I was one of the folks who suggested that Deus Ex should be the Game of the Decade. And I felt strongly enough about that to write up my reasons for that viewpoint because I see player agency (a special strength of Deus Ex) being gradually eliminated from computer games, which seems wrong to me.

Everyone nods their head when it's pointed out that a crucial distinction between computer games and other entertainment forms is interactivity. But if you design a game to remove player agency, to take away opportunities for the player to make interesting choices, you are purposely ignoring the value of interactivity. This minimizes the great artistic and commercial selling point of computer games. Is that really the direction that game developers should be going?

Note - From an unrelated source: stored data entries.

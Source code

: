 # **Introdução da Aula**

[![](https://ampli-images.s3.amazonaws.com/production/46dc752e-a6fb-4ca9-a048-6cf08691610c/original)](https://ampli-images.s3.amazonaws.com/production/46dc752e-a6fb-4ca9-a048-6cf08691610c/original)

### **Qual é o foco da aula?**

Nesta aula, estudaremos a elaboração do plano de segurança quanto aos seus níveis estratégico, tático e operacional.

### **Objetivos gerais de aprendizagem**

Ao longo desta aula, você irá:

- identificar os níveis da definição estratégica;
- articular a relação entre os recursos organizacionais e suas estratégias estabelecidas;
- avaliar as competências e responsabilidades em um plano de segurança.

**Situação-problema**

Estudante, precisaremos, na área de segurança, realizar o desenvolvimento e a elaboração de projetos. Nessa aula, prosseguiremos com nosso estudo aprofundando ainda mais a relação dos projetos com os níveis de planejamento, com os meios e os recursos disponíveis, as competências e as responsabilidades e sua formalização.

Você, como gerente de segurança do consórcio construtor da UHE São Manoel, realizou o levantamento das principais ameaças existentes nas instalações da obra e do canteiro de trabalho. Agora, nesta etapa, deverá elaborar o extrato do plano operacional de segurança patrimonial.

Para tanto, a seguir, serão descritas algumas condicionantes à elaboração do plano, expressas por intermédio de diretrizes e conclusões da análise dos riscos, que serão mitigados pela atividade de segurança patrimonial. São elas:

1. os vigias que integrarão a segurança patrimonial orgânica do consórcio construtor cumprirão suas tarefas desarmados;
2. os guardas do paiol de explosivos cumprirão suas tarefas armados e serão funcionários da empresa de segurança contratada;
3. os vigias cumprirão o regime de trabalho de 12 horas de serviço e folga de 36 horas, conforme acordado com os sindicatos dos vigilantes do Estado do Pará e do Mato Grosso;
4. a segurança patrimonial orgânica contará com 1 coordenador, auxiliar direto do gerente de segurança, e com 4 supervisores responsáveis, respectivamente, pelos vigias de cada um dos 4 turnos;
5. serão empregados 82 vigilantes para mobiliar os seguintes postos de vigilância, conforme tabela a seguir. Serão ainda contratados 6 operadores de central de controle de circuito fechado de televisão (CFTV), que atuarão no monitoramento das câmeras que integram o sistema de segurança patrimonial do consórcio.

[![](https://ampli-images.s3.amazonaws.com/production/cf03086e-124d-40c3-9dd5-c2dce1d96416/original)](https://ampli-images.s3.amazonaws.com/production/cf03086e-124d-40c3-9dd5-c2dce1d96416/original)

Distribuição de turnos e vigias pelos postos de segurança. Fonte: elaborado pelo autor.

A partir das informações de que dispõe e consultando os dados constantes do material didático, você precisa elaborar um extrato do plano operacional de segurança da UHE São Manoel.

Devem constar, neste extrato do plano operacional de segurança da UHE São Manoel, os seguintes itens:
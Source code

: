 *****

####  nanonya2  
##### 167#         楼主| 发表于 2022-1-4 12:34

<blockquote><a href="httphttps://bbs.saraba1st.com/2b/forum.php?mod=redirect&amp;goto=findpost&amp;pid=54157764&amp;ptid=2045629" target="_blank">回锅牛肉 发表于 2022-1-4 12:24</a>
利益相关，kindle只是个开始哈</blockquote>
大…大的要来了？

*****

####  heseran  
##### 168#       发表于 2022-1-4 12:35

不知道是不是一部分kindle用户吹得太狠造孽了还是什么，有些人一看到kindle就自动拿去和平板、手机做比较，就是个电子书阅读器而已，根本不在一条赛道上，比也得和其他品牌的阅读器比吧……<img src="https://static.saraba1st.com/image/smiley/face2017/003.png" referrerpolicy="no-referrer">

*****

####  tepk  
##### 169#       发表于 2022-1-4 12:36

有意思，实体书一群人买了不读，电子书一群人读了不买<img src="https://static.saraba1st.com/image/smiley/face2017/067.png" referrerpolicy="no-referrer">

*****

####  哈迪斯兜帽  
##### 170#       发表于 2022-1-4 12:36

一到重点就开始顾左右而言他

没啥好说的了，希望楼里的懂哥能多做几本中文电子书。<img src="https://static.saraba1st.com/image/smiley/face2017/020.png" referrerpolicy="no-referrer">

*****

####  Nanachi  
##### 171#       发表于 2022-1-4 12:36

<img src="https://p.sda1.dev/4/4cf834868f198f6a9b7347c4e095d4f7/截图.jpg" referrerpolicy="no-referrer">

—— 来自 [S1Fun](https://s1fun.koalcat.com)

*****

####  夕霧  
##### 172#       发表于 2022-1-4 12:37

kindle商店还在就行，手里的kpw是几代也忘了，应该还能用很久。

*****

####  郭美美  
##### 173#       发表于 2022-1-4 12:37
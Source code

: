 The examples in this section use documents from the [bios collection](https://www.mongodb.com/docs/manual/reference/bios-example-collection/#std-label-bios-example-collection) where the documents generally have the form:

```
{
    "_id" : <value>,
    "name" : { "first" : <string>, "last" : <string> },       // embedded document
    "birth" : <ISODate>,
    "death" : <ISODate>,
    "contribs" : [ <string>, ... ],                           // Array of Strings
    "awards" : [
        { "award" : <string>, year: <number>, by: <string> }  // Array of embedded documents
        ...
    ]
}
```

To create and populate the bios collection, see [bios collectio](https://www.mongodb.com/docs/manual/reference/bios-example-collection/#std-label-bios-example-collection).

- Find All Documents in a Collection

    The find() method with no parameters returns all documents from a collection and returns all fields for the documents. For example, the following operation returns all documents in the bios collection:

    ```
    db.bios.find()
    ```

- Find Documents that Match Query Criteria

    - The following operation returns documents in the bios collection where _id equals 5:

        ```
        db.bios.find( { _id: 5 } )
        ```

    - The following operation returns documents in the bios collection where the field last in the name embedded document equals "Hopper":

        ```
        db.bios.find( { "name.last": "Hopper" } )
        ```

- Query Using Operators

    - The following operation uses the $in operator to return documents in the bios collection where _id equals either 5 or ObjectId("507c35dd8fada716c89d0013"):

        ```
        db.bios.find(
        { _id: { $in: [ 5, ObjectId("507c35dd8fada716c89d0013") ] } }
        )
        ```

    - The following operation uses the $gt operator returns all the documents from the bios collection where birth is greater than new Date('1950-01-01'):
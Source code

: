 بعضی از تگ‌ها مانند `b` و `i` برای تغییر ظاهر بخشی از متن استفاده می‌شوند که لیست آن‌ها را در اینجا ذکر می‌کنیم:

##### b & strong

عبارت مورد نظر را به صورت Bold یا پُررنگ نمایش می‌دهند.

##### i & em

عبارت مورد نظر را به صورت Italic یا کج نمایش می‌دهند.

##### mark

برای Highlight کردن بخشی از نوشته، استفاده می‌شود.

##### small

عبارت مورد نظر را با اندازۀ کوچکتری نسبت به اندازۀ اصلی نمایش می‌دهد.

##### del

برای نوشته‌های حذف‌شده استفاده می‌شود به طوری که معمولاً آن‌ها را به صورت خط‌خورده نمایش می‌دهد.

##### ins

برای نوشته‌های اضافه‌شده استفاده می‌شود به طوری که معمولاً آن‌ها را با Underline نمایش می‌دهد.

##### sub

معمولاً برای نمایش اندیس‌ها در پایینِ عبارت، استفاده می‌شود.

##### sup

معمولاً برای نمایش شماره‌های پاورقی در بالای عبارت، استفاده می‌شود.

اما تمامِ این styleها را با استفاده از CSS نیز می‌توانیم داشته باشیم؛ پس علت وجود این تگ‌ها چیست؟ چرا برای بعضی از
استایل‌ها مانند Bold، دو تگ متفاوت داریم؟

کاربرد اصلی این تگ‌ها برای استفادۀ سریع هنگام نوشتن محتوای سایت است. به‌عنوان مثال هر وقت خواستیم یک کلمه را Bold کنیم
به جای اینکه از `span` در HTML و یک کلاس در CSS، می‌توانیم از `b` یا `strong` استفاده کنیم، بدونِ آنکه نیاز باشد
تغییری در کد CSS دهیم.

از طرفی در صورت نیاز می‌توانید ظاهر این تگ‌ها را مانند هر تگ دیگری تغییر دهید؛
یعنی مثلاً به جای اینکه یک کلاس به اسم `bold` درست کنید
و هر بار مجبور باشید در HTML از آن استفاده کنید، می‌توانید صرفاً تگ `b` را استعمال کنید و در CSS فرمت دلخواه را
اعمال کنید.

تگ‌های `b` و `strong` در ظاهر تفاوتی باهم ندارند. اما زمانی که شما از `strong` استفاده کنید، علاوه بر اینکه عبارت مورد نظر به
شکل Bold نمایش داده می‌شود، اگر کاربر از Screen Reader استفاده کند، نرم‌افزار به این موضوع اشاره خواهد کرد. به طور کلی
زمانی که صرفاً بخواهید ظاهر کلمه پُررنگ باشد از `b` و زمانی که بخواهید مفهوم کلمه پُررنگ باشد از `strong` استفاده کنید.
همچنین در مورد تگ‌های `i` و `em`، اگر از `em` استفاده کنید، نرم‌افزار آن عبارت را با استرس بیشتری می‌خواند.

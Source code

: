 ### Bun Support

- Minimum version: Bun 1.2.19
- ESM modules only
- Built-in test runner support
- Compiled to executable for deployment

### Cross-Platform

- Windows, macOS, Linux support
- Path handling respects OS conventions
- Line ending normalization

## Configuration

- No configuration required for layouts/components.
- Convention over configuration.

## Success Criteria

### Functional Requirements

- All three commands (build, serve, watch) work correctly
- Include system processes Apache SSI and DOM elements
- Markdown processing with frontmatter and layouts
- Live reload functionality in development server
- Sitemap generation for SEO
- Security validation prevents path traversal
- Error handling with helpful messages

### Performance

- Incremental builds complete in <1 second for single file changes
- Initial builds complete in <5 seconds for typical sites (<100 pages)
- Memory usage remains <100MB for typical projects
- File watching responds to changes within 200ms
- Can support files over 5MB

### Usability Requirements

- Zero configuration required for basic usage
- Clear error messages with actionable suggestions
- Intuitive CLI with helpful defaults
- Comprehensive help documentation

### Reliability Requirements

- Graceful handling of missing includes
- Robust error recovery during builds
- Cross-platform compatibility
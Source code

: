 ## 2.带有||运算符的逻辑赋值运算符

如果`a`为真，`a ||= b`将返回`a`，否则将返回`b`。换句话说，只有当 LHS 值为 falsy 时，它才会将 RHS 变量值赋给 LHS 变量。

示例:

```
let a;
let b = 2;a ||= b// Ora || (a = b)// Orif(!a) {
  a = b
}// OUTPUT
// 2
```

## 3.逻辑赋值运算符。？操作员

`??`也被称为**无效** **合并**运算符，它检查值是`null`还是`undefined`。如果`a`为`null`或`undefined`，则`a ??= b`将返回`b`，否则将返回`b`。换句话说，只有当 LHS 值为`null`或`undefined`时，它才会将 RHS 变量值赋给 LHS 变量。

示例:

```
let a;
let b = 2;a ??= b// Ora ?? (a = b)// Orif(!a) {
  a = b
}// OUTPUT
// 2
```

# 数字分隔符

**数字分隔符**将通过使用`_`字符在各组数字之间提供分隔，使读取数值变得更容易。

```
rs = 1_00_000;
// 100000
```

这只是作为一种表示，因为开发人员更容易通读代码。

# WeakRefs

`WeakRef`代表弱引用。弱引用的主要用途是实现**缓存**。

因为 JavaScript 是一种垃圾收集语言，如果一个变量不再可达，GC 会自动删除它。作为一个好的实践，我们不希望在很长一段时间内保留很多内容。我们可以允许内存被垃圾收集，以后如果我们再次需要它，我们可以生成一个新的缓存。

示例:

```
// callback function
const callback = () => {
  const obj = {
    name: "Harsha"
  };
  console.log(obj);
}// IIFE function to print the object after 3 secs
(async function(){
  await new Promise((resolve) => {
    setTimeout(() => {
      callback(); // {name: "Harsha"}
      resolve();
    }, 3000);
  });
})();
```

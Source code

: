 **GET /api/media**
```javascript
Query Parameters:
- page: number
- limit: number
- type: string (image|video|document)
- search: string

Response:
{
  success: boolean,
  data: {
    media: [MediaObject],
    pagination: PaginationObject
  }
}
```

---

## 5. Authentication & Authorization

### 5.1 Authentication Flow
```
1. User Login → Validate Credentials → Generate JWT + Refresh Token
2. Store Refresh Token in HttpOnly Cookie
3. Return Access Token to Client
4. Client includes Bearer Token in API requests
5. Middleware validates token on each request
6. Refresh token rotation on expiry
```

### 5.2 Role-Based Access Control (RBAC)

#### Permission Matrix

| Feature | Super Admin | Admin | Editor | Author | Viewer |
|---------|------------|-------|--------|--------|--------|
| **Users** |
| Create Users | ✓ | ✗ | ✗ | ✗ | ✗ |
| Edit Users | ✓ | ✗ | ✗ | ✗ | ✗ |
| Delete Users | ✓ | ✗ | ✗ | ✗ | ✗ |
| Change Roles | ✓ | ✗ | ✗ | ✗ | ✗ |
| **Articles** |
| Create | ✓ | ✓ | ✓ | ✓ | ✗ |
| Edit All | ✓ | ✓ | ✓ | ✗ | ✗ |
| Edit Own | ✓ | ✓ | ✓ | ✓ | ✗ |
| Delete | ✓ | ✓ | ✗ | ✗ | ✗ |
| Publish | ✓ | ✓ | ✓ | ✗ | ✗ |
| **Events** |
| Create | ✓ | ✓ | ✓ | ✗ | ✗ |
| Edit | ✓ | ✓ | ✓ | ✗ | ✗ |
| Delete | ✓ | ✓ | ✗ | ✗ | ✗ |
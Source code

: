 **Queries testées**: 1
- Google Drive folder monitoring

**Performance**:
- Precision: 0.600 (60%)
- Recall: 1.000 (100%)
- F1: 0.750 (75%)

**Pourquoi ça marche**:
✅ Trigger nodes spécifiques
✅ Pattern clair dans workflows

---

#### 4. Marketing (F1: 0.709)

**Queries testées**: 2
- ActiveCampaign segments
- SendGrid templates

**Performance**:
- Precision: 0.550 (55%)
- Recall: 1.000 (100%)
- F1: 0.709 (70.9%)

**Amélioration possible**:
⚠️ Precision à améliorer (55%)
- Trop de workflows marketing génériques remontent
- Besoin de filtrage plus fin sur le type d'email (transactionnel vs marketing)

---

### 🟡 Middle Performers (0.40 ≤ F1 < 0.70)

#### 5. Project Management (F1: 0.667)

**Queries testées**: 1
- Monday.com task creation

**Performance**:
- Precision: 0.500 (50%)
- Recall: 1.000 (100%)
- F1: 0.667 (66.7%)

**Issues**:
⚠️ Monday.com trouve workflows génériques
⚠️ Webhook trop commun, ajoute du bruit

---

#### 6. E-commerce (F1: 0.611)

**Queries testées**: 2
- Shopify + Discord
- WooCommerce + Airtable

Rollercoasters like Call of Duty, where the player is largely just along for the ride, can be exciting fun. And I think over the past several years we've seen more and more game developers following this rollercoaster model of design, particularly on console-first games but in MMORPGs as well, as though "excitement" is the only desirable player experience. There seems to be an increasingly intense fear among game developers that if players are allowed to experience even a millisecond of not knowing exactly what they're expected to do to collect the next thrill, the play experience will be "broken."

As a result, player agency is steadily being deleted in favor of developer control. And thus computer games turn into slightly more participatory movies, rather than building on and extending the unique element of interactivity.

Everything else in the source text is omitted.